Gustavo Arellano isn’t from the South.
He’s a journalist in Orange County, Calif., with a cheeky sense of humor. He writes a column carried in almost 40 newspapers, “Ask a Mexican!” that attempts to explain Latin American life to “gabachos” – aka non-Mexican people.
But Arellano is paying more attention to the South lately. He thinks native-born Southerners and recent immigrants from Mexico have a lot in common. Namely: Music, culture and food.
The music? Listen to the fiddle and falsetto voices in traditional Son Huasteco music and think of Flatt & Scruggs.
The food? Corn, pork and the original barbecue, barbacoa.
And the culture? A couple of weeks ago, Arellano delivered a lecture on that at the Southern Foodways Symposium, the annual gathering in Oxford, Miss., where people dissect Southern culture.
Warning: Arellano’s sense of humor is not always politically correct. But like the best humor, his joking has a point.
As a first-generation Mexican in Southern California, Arellano admits he was surprised when a reader “from a little podunk area that relies on raising tobacco” pointed out how much Mexicans and rural Southerners have in common: Big trucks with rear-window decals (Confederate flags for Southerners, Our Lady of Guadalupe for Mexicans), boots made from exotic animals, and a love of beer.

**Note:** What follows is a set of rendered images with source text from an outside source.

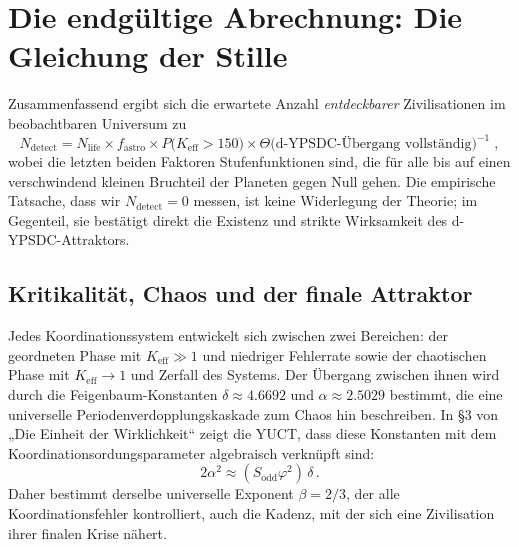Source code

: \documentclass[11pt,a4paper]{article}
\newcommand{\Keff}{K_{\mathrm{eff}}}
\begin{document}
	\section{Die endgültige Abrechnung: Die Gleichung der Stille}
	\label{sec:final}
	Zusammenfassend ergibt sich die erwartete Anzahl \emph{entdeckbarer} Zivilisationen im beobachtbaren Universum zu
	\begin{equation}
		\label{eq:N_detect}
		N_{\mathrm{detect}} = N_{\mathrm{life}}
		\times f_{\mathrm{astro}}
		\times P\bigl(\Keff > 150\bigr)
		\times \Theta\bigl(\text{d-YPSDC-Übergang vollständig}\bigr)^{-1}\; ,
	\end{equation}
	wobei die letzten beiden Faktoren Stufenfunktionen sind, die für alle bis auf einen verschwindend kleinen Bruchteil der Planeten gegen Null gehen. Die empirische Tatsache, dass wir \(N_{\mathrm{detect}} = 0\) messen, ist keine Widerlegung der Theorie; im Gegenteil, sie bestätigt direkt die Existenz und strikte Wirksamkeit des d-YPSDC-Attraktors.
	
	\subsection{Kritikalität, Chaos und der finale Attraktor}
	\label{sec:chaos}
	
	Jedes Koordinationssystem entwickelt sich zwischen zwei Bereichen: der geordneten Phase mit \(K_{\mathrm{eff}} \gg 1\) und niedriger Fehlerrate sowie der chaotischen Phase mit \(K_{\mathrm{eff}} \to 1\) und Zerfall des Systems. Der Übergang zwischen ihnen wird durch die Feigenbaum-Konstanten \(\delta \approx 4.6692\) und \(\alpha \approx 2.5029\) bestimmt, die eine universelle Periodenverdopplungskaskade zum Chaos hin beschreiben. In §3 von „Die Einheit der Wirklichkeit“ zeigt die YUCT, dass diese Konstanten mit dem Koordinationsordungsparameter algebraisch verknüpft sind:
	\begin{equation}
		2\alpha^{2} \approx (S_{\mathrm{odd}}\varphi^{2})\,\delta \, .
	\end{equation}
	Daher bestimmt derselbe universelle Exponent \(\beta = 2/3\), der alle Koordinationsfehler kontrolliert, auch die Kadenz, mit der sich eine Zivilisation ihrer finalen Krise nähert.
	
\end{document}
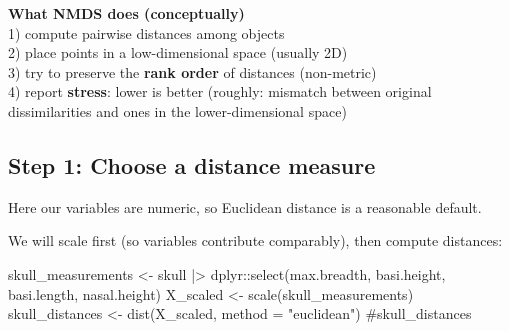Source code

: \documentclass[
  letterpaper,
  8pt,
  a4paper]{book}
\newenvironment{Shaded}{\begin{snugshade}}{\end{snugshade}}
\newcommand{\AttributeTok}[1]{\textcolor[rgb]{0.40,0.45,0.13}{#1}}
\newcommand{\CommentTok}[1]{\textcolor[rgb]{0.37,0.37,0.37}{#1}}
\newcommand{\FunctionTok}[1]{\textcolor[rgb]{0.28,0.35,0.67}{#1}}
\newcommand{\NormalTok}[1]{\textcolor[rgb]{0.00,0.23,0.31}{#1}}
\newcommand{\OtherTok}[1]{\textcolor[rgb]{0.00,0.23,0.31}{#1}}
\newcommand{\SpecialCharTok}[1]{\textcolor[rgb]{0.37,0.37,0.37}{#1}}
\newcommand{\StringTok}[1]{\textcolor[rgb]{0.13,0.47,0.30}{#1}}
\begin{document}
\begin{tcolorbox}[enhanced jigsaw, arc=.35mm, bottomrule=.15mm, bottomtitle=1mm, breakable, colback=white, colbacktitle=quarto-callout-important-color!10!white, colframe=quarto-callout-important-color-frame, coltitle=black, left=2mm, leftrule=.75mm, opacityback=0, opacitybacktitle=0.6, rightrule=.15mm, title=\textcolor{quarto-callout-important-color}{\faExclamation}\hspace{0.5em}{Important}, titlerule=0mm, toprule=.15mm, toptitle=1mm]

\textbf{What NMDS does (conceptually)}\\
1) compute pairwise distances among objects\\
2) place points in a low-dimensional space (usually 2D)\\
3) try to preserve the \textbf{rank order} of distances (non-metric)\\
4) report \textbf{stress}: lower is better (roughly: mismatch between
original dissimilarities and ones in the lower-dimensional space)

\end{tcolorbox}

\subsection*{Step 1: Choose a distance
measure}\label{step-1-choose-a-distance-measure}

Here our variables are numeric, so Euclidean distance is a reasonable
default.

We will scale first (so variables contribute comparably), then compute
distances:

\begin{Shaded}
\begin{Highlighting}[]
\NormalTok{skull\_measurements }\OtherTok{\textless{}{-}}\NormalTok{ skull }\SpecialCharTok{|\textgreater{}}
\NormalTok{  dplyr}\SpecialCharTok{::}\FunctionTok{select}\NormalTok{(max.breadth, basi.height, basi.length, nasal.height)}
\NormalTok{X\_scaled }\OtherTok{\textless{}{-}} \FunctionTok{scale}\NormalTok{(skull\_measurements)}
\NormalTok{skull\_distances }\OtherTok{\textless{}{-}} \FunctionTok{dist}\NormalTok{(X\_scaled, }\AttributeTok{method =} \StringTok{"euclidean"}\NormalTok{)}
\CommentTok{\#skull\_distances}
\end{Highlighting}
\end{Shaded}
\end{document}
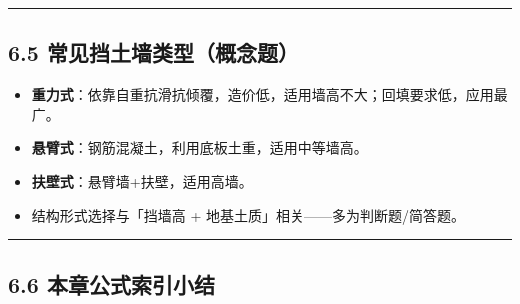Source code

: \documentclass[
]{article}
\providecommand{\tightlist}{%
  \setlength{\itemsep}{0pt}\setlength{\parskip}{0pt}}
\begin{document}
\begin{center}\rule{0.5\linewidth}{0.5pt}\end{center}

\subsection{6.5
常见挡土墙类型（概念题）}\label{ux5e38ux89c1ux6321ux571fux5899ux7c7bux578bux6982ux5ff5ux9898}

\begin{itemize}
\tightlist
\item
  \textbf{重力式}：依靠自重抗滑抗倾覆，造价低，适用墙高不大；回填要求低，应用最广。
\item
  \textbf{悬臂式}：钢筋混凝土，利用底板土重，适用中等墙高。
\item
  \textbf{扶壁式}：悬臂墙+扶壁，适用高墙。
\item
  结构形式选择与「挡墙高 + 地基土质」相关------多为判断题/简答题。
\end{itemize}

\begin{center}\rule{0.5\linewidth}{0.5pt}\end{center}

\subsection{6.6
本章公式索引小结}\label{ux672cux7ae0ux516cux5f0fux7d22ux5f15ux5c0fux7ed3-5}
\end{document}
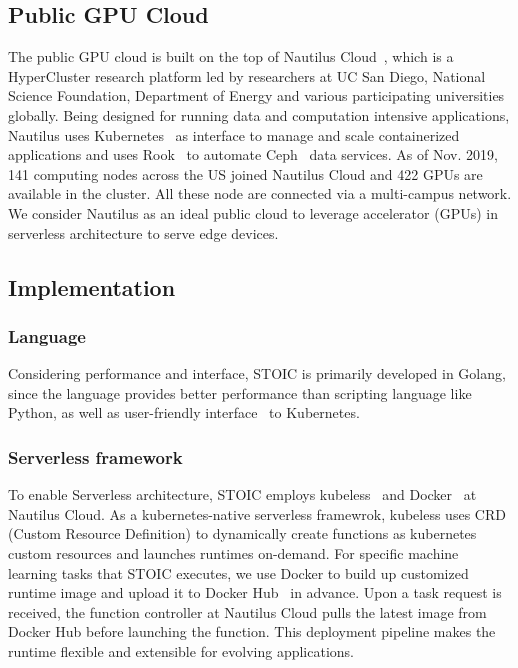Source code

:  \subsection{Public GPU Cloud}
 
 The public GPU cloud is built on the top of Nautilus Cloud~\cite{ref:nautilus}, which is a HyperCluster research platform led by researchers at UC San Diego, National Science Foundation, Department of Energy and various participating universities globally. Being designed for running data and computation intensive applications, Nautilus uses Kubernetes~\cite{ref:k8s} as interface to manage and scale containerized applications and uses Rook~\cite{ref:rook} to automate Ceph~\cite{ref:ceph} data services. As of Nov. 2019, 141 computing nodes across the US joined Nautilus Cloud and 422 GPUs are available in the cluster. All these node are connected via a multi-campus network. We consider Nautilus as an ideal public cloud to leverage accelerator (GPUs) in serverless architecture to serve edge devices. 
 
 \subsection{Implementation}
 
 \subsubsection{Language}
 Considering performance and interface, STOIC is primarily developed in Golang, since the language provides better performance than scripting language like Python, as well as user-friendly interface~\cite{ref:client-go} to Kubernetes. 
 
 \BlankLine
 \subsubsection{Serverless framework}
 To enable Serverless architecture, STOIC employs kubeless~\cite{ref:kubeless} and Docker~\cite{ref:docker} at Nautilus Cloud. As a kubernetes-native serverless framewrok, kubeless uses CRD (Custom Resource Definition)\cite{ref:crd} to dynamically create functions as kubernetes custom resources and launches runtimes on-demand. For specific machine learning tasks that STOIC executes, we use Docker to build up customized runtime image and upload it to Docker Hub~\cite{ref:dockerhub} in advance. Upon a task request is received, the function controller at Nautilus Cloud pulls the latest image from Docker Hub before launching the function. This deployment pipeline makes the runtime flexible and extensible for evolving applications. 
 
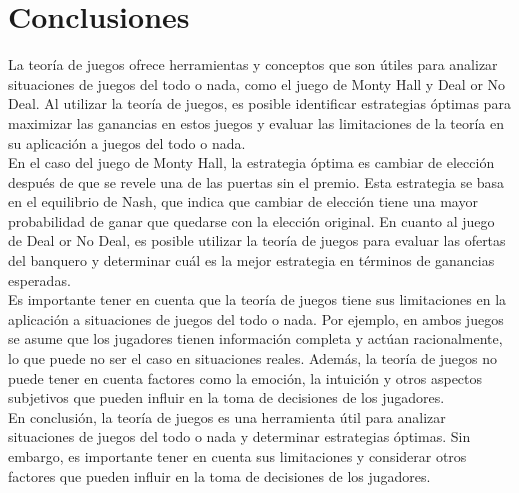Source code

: \section{Conclusiones}

La teoría de juegos ofrece herramientas y conceptos que son útiles para analizar situaciones de 
juegos del todo o nada, como el juego de Monty Hall y Deal or No Deal. 
Al utilizar la teoría de juegos, es posible identificar estrategias óptimas para maximizar 
las ganancias en estos juegos y evaluar las limitaciones de la teoría en su aplicación a juegos 
del todo o nada.\\

En el caso del juego de Monty Hall, la estrategia óptima es cambiar de elección después de que se
revele una de las puertas sin el premio. Esta estrategia se basa en el equilibrio de Nash, 
que indica que cambiar de elección tiene una mayor probabilidad de ganar que quedarse con la elección
original. En cuanto al juego de Deal or No Deal, es posible utilizar la teoría de juegos para 
evaluar las ofertas del banquero y determinar cuál es la mejor estrategia en términos de ganancias 
esperadas.\\

Es importante tener en cuenta que la teoría de juegos tiene sus limitaciones en la aplicación 
a situaciones de juegos del todo o nada. Por ejemplo, en ambos juegos se asume que los 
jugadores tienen información completa y actúan racionalmente, lo que puede no ser el caso en 
situaciones reales. Además, la teoría de juegos no puede tener en cuenta factores como la emoción, 
la intuición y otros aspectos subjetivos que pueden influir en la toma de decisiones de los jugadores.\\

En conclusión, la teoría de juegos es una herramienta útil para analizar situaciones de 
juegos del todo o nada y determinar estrategias óptimas. Sin embargo, es importante tener en 
cuenta sus limitaciones y considerar otros factores que pueden influir en la toma de decisiones 
de los jugadores.\\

Arellano agreed the reader had a point and quipped: “The South will rise again. Thanks to the Mexicans.”
But then he thought about it some more. And he realized there was a reason for this. Mexicans who live close to the border move to border states. People from Mexico City move to cities, like L.A. and Chicago.
But another region in Mexico tends to be the source of people who move to the South.
La Huasteca isn’t a state, it’s a cultural region in the northeast that crosses a lot of states, including Veracruz, Hidalgo and Puebla. People there are loved for their cooking and mocked for their country ways. It’s like the Appalachians of Mexico.
People from La Huasteca tend to move directly to the South, to places like Nashville, Atlanta, Charlotte and Raleigh, and then gravitate toward the countryside.
“Raleigh is really now the Ellis Island for Mexicans in the United States,” Arellano jokes, pointing out that North Carolina is second in the country in immigration.
Arellano’s family was from La Huasteca. So he really notices the food similarities.
Carne asada, or skirt steak grilled over charcoal. Carnitas, pork cut from the Boston butt, boiled in lard and then crisped. Mixiote, chicken or fish wrapped in maguey leaves and cooked slowly over charcoal in an open pit.
Any of that sound familiar?
“It’s not so much that Mexicans are going to change the South or that the South is going to change the Mexicans,” he says.
What he thinks is that we have a lot of common ground.
“You’re brothers from another madre.”